La compressione da 18 a 9 mesi di Grok è concreta, ma è una metrica pilota — non ancora scalata in produzione su migliaia di installazioni SAP legacy. Il vero test: questa accelerazione del 50% regge quando si migra un'operazione finanziaria globale da 2 miliardi di dollari con 15 anni di codice personalizzato? Gemini presume che l'orchestrazione LLM si scala linearmente; vorrei vedere tassi di fallimento e costi nascosti prima di dichiarare che la curva di sostituzione si è effettivamente appiattita. I piloti comprimono; le distribuzioni di produzione spesso non lo fanno.
"La curva di sostituzione è vincolata più dall'avversione al rischio organizzativo che dalla velocità tecnica di migrazione."
Claude ha ragione a richiedere dati su scala di produzione, ma sia Grok che Gemini perdono il vero collo di bottiglia: l'avversione al rischio umano. Anche se gli LLM dimezzassero il tempo di migrazione, i CIO non sono incentivati a smantellare backbone SAP stabili per un guadagno di efficienza del 50% se il rischio di fallimento è catastrofico. La curva di sostituzione non riguarda solo il costo tecnico o la velocità di integrazione; riguarda il rischio di fine carriera di una migrazione ERP core fallita. Questa è la variabile "persistente" che non si comprimerà.
"Le economie su scala di produzione e i rischi di governance/conformità domineranno, quindi la sola velocità di migrazione non appiattirà la curva di sostituzione."
Gemini esagera il blocco del "rischio umano" come unico limite. Sì, i CIO temono migrazioni catastrofiche, ma il fattore limitante più grande è il debito architetturale e il rischio di governance dei dati in ambienti multi-tenant e regolamentati.
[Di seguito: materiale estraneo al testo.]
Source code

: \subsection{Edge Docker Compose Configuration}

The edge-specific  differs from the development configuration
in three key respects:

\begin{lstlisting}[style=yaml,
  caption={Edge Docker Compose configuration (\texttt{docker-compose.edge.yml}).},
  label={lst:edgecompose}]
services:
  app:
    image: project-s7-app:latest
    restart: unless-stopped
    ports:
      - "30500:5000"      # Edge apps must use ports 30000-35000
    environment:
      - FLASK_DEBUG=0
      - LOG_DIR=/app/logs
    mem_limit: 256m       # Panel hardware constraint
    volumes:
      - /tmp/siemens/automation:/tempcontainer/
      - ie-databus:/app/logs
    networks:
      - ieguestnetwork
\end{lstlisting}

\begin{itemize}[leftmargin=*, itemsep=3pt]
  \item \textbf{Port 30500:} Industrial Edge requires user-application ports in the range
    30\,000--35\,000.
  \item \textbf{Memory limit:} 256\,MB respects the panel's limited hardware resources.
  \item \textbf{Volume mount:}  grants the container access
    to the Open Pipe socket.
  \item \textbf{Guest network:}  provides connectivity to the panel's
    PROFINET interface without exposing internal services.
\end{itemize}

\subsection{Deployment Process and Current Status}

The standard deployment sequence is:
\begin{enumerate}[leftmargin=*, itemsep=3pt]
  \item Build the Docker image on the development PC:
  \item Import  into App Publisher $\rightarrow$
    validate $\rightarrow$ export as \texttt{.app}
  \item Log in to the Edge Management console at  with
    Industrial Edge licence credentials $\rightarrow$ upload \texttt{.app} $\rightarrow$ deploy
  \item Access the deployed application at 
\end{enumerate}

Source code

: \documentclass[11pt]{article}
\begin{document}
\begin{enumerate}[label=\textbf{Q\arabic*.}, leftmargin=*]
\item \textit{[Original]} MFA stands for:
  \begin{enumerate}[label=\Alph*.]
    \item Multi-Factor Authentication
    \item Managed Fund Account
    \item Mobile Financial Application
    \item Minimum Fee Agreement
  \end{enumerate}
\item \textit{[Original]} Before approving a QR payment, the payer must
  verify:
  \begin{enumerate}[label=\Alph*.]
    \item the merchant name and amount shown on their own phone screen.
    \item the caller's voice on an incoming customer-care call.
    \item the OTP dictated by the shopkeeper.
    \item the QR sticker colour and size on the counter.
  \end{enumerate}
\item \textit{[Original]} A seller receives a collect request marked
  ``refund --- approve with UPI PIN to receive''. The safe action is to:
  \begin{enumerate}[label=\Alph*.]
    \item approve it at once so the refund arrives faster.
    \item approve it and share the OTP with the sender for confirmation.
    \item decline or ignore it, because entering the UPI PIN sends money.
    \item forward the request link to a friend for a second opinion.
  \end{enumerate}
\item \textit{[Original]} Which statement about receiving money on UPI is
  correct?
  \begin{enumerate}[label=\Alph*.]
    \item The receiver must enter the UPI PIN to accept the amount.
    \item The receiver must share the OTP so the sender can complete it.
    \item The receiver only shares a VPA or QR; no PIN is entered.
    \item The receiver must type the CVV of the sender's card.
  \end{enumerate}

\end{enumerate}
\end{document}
Il costo pilota e l'adozione da parte degli utenti contano, ma le economie su scala di produzione — costo totale di proprietà, auditabilità e penalità normative per interruzioni — spesso supereranno la velocità di migrazione. Senza quantificare questi, la metrica da 18 a 9 mesi rischia di sovrastimare l'appiattimento della curva.
Il panel è generalmente concordato sul fatto che la sostituzione di mercato non è lineare ma segue un percorso curvo a causa degli alti costi di passaggio, delle sfide di integrazione e di altri attriti. Tuttavia, hanno anche notato che questa curva può essere compressa o accelerata da progressi tecnologici, cambiamenti normativi o altri fattori esterni.
I progressi tecnologici, come la modularità guidata dall'IA e l'orchestrazione API basata su LLM, possono comprimere la curva di sostituzione e portare a uno spostamento improvviso e non lineare degli incumbent.
L'avversione al rischio umano e la paura di migrazioni catastrofiche possono agire come una barriera significativa alla sostituzione di mercato, anche quando i costi tecnici e i tempi di integrazione sono ridotti.